As always, with the proviso that this info (top paragraph) was from wikipedia:
"Faced with what seemed to be imminent civil war, King George, a strong hibernophile since his days as a Naval officer based in Cork, intervened to stop what be believed was the slide to civil war and took the unprecedented step of inviting the leaders of both communities, along with the British government, to the Palace for a conference. The conference assembled in Buckingham Palace in late July 1914. Though the issue of home rule had been on the political agenda since the 1870s, the 1914 conference was the first time that a formal peace conference had been called involving both Nationalists and Unionists. Among those who attended were Prime Minister Herbert Asquith, Irish Parliamentary Party leader John Redmond, his deputy, John Dillon and the Leaders of Irish Unionism, Edward Carson and the Earl of Midleton. The conference broke up after three days without agreement.
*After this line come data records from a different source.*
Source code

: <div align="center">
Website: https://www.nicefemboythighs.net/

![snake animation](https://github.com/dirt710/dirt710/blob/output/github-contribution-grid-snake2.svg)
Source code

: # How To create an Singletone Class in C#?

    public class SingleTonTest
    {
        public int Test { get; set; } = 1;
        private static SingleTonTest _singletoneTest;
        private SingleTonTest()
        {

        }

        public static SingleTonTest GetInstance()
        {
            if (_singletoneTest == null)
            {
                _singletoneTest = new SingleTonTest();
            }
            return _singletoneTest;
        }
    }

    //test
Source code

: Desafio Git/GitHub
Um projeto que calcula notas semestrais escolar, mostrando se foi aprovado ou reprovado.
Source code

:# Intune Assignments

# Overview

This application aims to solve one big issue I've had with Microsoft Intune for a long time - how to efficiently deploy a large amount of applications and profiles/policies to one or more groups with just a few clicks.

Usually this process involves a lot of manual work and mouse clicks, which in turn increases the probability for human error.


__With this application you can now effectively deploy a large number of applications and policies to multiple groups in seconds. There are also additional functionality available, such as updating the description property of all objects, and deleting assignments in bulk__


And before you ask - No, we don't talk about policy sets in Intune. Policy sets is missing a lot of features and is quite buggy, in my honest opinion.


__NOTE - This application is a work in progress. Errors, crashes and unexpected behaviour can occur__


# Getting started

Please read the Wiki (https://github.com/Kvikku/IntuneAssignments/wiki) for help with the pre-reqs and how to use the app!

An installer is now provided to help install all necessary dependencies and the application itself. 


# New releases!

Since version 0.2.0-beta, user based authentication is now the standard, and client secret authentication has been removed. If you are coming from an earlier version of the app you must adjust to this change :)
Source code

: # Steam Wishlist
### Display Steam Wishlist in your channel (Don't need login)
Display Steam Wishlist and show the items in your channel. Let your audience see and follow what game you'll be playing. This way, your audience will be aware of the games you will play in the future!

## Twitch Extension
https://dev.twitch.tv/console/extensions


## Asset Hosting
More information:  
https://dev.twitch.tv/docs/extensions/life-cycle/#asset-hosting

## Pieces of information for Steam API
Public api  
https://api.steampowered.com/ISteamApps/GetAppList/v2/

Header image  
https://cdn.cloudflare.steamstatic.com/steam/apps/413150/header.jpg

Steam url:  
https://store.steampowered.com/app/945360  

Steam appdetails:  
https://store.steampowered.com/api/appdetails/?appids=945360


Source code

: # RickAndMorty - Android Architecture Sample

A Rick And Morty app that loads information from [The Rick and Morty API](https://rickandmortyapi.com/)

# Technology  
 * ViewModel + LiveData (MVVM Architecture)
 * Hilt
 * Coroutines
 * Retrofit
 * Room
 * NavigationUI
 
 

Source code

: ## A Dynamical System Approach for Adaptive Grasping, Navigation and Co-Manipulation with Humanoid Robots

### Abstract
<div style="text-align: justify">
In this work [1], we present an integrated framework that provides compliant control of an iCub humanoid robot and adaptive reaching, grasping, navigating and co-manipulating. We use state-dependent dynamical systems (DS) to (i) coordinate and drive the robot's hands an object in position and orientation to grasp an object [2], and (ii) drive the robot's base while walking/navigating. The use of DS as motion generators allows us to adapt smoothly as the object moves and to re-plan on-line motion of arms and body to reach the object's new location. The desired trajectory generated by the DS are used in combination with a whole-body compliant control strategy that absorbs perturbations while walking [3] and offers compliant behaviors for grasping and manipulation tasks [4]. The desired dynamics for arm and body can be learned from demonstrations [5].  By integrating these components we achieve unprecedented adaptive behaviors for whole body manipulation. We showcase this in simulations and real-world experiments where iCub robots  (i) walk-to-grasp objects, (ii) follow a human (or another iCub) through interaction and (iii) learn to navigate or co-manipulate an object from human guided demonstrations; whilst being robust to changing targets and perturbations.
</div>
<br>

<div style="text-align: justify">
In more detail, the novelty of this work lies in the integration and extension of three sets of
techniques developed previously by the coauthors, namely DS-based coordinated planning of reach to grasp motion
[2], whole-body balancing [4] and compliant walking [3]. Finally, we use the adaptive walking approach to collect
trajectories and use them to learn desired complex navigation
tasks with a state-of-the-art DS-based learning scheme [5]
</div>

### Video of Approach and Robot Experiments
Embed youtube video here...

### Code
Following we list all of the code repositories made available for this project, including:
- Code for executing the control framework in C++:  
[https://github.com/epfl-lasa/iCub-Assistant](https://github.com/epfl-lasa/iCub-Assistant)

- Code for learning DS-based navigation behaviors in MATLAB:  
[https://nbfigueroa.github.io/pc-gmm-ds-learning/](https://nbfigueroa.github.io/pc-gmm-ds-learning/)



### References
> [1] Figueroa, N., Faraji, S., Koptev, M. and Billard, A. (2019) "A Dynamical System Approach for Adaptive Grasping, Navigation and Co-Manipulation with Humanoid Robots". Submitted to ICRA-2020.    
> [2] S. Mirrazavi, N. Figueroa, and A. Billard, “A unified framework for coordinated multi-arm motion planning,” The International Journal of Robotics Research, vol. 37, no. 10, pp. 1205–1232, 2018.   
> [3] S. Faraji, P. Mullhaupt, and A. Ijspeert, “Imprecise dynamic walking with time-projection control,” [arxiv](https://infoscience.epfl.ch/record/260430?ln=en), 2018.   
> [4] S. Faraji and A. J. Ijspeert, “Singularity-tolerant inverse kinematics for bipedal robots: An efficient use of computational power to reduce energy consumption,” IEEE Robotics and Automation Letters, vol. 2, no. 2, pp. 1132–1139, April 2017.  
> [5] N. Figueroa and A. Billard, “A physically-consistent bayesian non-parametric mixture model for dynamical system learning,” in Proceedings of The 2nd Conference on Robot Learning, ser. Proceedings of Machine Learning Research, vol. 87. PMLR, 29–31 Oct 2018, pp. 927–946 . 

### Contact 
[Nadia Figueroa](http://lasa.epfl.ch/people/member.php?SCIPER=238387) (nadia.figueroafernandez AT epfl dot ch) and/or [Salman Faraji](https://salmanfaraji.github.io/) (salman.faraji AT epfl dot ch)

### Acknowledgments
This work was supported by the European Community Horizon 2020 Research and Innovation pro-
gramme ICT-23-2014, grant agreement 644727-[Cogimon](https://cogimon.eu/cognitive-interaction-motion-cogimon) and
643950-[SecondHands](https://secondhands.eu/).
All sides however argued that it had been a useful exercise, with Unionists and Nationalists for the first time having meaningful discussions on how to allay each other's fears about the other. The conference was overtaken by developments in Europe. King George himself intervened on a number of subsequent occasions on Ireland. In 1920 he made clear his opposition to the behaviour of the Black and Tans paramilitary force being used by the British Government during the Irish War of Independence, while unsuccessfully intervening to try to save the life of hunger striker Terence MacSwiney. In 1921 he made a passionate appeal for reconciliation in Ireland at the opening of the Parliament of Northern Ireland which led directly to a truce between the Irish Republic and the United Kingdom, paving the way for the Anglo-Irish Treaty. In 1932 he defused a row between the President of the Executive Council of the Irish Free State Éamon de Valera and the Governor-General of the Irish Free State James McNeill by getting de Valera to withdraw a request for McNeill's dismissal, and then getting the McNeill to take early retirement."
Shane Leslie (son of Prince Arthur's friend Leonie Leslie and first cousin to Winston Churchill), the Irish diplomat and Home Rule nationalist, has several papers on the conference, including letters from James William Lowther, 1st Viscount of Ullswater, regarding the Buckingham Palace Conference of July 1914. Includes 3 pages of autograph notes about the conference by Shane Leslie, and 18 pages of autograph transcriptions by Sir Shane of correspondence regarding the conference. Also includes "Secret" report (printed by the Foreign Office July 22, 1914) about the conference: "The Irish National Party have all along been, and still are, strongly of the opinion that no satisfactory settlement of the Irish question can be obtained by the exclusion of any portion of Ireland from the operation of the Home Rule Bill." Leslie was also a primary witness to much that was said and done outside the official record during the negotiation of the Anglo-Irish Treaty of 1921.